HTB – Traceback

Summary:

Initial access to this machine was very easy thanks to a backdoor that the site mentioned. Researching the hackers handle reveals a Github page with a bunch of different php backdoors. Once initial access is obtained the user webadmin is able to run a sudo command as the sysadmin user, which gets us the user flag. Root access is obtained by modifying a motd header file that is run by root and the “sysadmin” group. There is a backup script that runs every 30 second which means you need to be quick to get root access.

Details:

First I performed a scan of the target box:

Only port 22 and port 80 are open on the target box.  Since port 80 is open I navigate to 10.10.10.181 in my browser and was presented with the following screen:

It appears that the site has been compromised and defaced.  I did some research on “Xh4H” and found a Github page that had a bunch of php backdoors. The Github page is https://github.com/Xh4H/Web-Shells. I tried going to each of those php backdoor pages to see if any worked.  Eventually the smevk.php page worked and returned the following login screen.

After logging in with the default admin/admin creds for the backdoor I did a quick “whoami” on the machine and saw I was running as a user named “webadmin”.  I decided to get better remote access by inserting my own ssh public key into the authorized_key file for the “webadmin” user. Below I created an ssh key pair on my local machine.

Then I inserted the contents of the key.txt file I made in the screenshot below into the “/home/webadmin/.ssh/authorized_keys” file using the php backdoor tool provided. The below screenshot also shows remote access obtained via SSH.

I then checked to see what the webadmin user could do with sudo. The webadmin user can run a command as the “sysadmin” user called “luvit”.

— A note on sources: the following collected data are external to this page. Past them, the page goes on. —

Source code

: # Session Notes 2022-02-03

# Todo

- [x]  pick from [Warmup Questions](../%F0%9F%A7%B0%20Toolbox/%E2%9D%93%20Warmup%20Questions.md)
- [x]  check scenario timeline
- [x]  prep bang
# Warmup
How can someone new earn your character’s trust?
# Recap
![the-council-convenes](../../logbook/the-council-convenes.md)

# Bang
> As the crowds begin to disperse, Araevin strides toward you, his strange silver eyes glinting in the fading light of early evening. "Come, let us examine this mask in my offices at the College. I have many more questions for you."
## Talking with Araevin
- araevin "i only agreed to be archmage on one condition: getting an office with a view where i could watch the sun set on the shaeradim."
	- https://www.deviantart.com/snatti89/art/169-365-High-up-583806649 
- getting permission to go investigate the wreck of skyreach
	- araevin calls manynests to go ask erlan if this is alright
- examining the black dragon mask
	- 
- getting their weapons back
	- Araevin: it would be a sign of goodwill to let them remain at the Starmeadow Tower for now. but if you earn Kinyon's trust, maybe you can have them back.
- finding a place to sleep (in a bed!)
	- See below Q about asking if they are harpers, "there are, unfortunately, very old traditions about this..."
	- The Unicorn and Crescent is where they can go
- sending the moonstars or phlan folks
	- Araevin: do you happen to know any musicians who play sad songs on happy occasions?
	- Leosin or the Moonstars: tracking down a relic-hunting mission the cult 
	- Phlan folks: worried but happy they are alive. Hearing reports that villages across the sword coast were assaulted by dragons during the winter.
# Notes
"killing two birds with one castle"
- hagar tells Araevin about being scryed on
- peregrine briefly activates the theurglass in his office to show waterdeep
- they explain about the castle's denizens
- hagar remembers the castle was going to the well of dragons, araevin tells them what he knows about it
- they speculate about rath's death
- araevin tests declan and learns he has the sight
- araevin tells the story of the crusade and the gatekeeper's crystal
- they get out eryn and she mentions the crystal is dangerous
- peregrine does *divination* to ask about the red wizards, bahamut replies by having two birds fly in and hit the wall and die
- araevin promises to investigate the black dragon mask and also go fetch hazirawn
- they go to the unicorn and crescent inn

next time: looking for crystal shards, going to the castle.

A quick Google search shows that luvit is an “asynchronous I/O for Lua” that can execute Lua scripts.  I was able to run the lua command os.execute(“/bin/bash”) to create a shell as sysadmin and obtain the user.txt flag:

Next I uploaded the pspy64s (https://github.com/DominicBreuker/pspy) tool to get a better idea of what processes are running. I uploaded the file to the /home/webadmin directory using the “backdoor” application already present on the machine.

It looks like every 30 seconds there is a script that is running that backs up the motd and it is running as root because the root user’s ID is 0.

I did some investigating of the motd files in /etc/update-motd.d/ and saw that they are owned by root and the “sysadmin” group, which “sysadmin” is a part of. The “sysadmin” group is also able to write to the files.

This last part took a little bit of coordinating because of the timing involved with the backup script that is running every 30 seconds. The backup script will overwrite whatever you put in the 00-header file every 30 seconds. I had a separate terminal open that was ready to quickly log in via SSH to trigger the header. Below is what I put into the 00-header script

I then quickly logged in via SSH on my other terminal and received the flag as you can see in the screenshot below. Keep in mind that in place of the “cat /root/root.txt” you could have put in place a reverse shell or something that would have been elevated with root privileges.

At this point I was able to obtain the root flag and owned the box.